Kumulacja emocji nastąpiła podczas zakończenia roku szkolnego, kiedy wszyscy spotkali się podczas uroczystości. 

Podczas rozdania świadectw Emily [przyp.red. macocha], chciała zrobić sobie zdjęcie z chłopcami, ale odmówili. Kiedy powiedziała im, że muszą, odpowiedzieli, że nie jest ich matką i nie może im rozkazywać. Zarówno ona, jak i mąż wpadli w furię i kazali mi zwrócić im uwagę

- żaliła się mama. Odmówiła ukarania swoich dzieci, bo według niej nie zrobili niczego złego. 

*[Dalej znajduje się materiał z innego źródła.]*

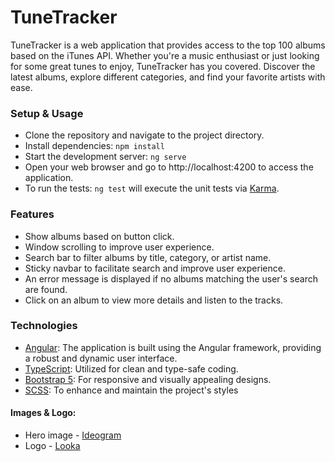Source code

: # TuneTracker

TuneTracker is a web application that provides access to the top 100 albums based on the iTunes API. Whether you're a music enthusiast or just looking for some great tunes to enjoy, TuneTracker has you covered. Discover the latest albums, explore different categories, and find your favorite artists with ease.

### Setup & Usage
- Clone the repository and navigate to the project directory.
- Install dependencies: `npm install`
- Start the development server: `ng serve`
- Open your web browser and go to http://localhost:4200 to access the application.
- To run the tests: `ng test` will execute the unit tests via [Karma](https://karma-runner.github.io).

### Features
- Show albums based on button click.
- Window scrolling to improve user experience.
- Search bar to filter albums by title, category, or artist name.
- Sticky navbar to facilitate search and improve user experience.
- An error message is displayed if no albums matching the user's search are found.
- Click on an album to view more details and listen to the tracks.

### Technologies
- [Angular](https://angular.io/): The application is built using the Angular framework, providing a robust and dynamic user interface.
- [TypeScript](https://www.typescriptlang.org/): Utilized for clean and type-safe coding.
- [Bootstrap 5](https://getbootstrap.com/docs/5.0/getting-started/introduction/): For responsive and visually appealing designs.
- [SCSS](https://sass-lang.com/documentation/syntax/): To enhance and maintain the project's styles

#### Images & Logo:
- Hero image - [Ideogram](https://ideogram.ai/t/trending)
- Logo - [Looka](https://looka.com/)
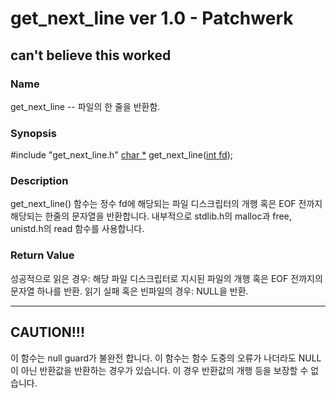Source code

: get_next_line ver 1.0 - Patchwerk
======
can't believe this worked
---

### Name
get_next_line -- 파일의 한 줄을 반환함.

### Synopsis
\#include "get_next_line.h"
<u>char *</u>
get_next_line(<u>int fd</u>);

### Description
get_next_line() 함수는 정수 fd에 해당되는 파일 디스크립터의 개행 혹은 EOF 전까지 해당되는 한줄의 문자열을 반환합니다. 내부적으로 stdlib.h의 malloc과 free, unistd.h의 read 함수를 사용합니다.

### Return Value
성공적으로 읽은 경우: 해당 파일 디스크립터로 지시된 파일의 개행 혹은 EOF 전까지의 문자열 하나를 반환.
읽기 실패 혹은 빈파일의 경우: NULL을 반환.

---

## CAUTION!!!
이 함수는 null guard가 불완전 합니다.
이 함수는 함수 도중의 오류가 나더라도 NULL이 아닌  반환값을 반환하는 경우가 있습니다. 이 경우 반환값의 개행 등을 보장할 수 없습니다.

Jak podkreślają eksperci, na pierwszym etapie budowania rodziny patchworkowej problemem bywa egocentryzm zakochanej pary. Partnerzy widzą swoją przyszłość w różowych barwach i myślą, że dzieci są na tyle duże, żeby zrozumieć, co się dzieje. Jednak zwykle tak nie jest i potrzebują ogromnego wsparcia, a przede wszystkim ich środowisko powinno wykazać się cierpliwością i życzliwością. Zmuszanie dzieci do udawania, że ich relacja rodzinna się nie zmieniła i wszyscy się lubią i kochają, może przynieść odwrotny skutek.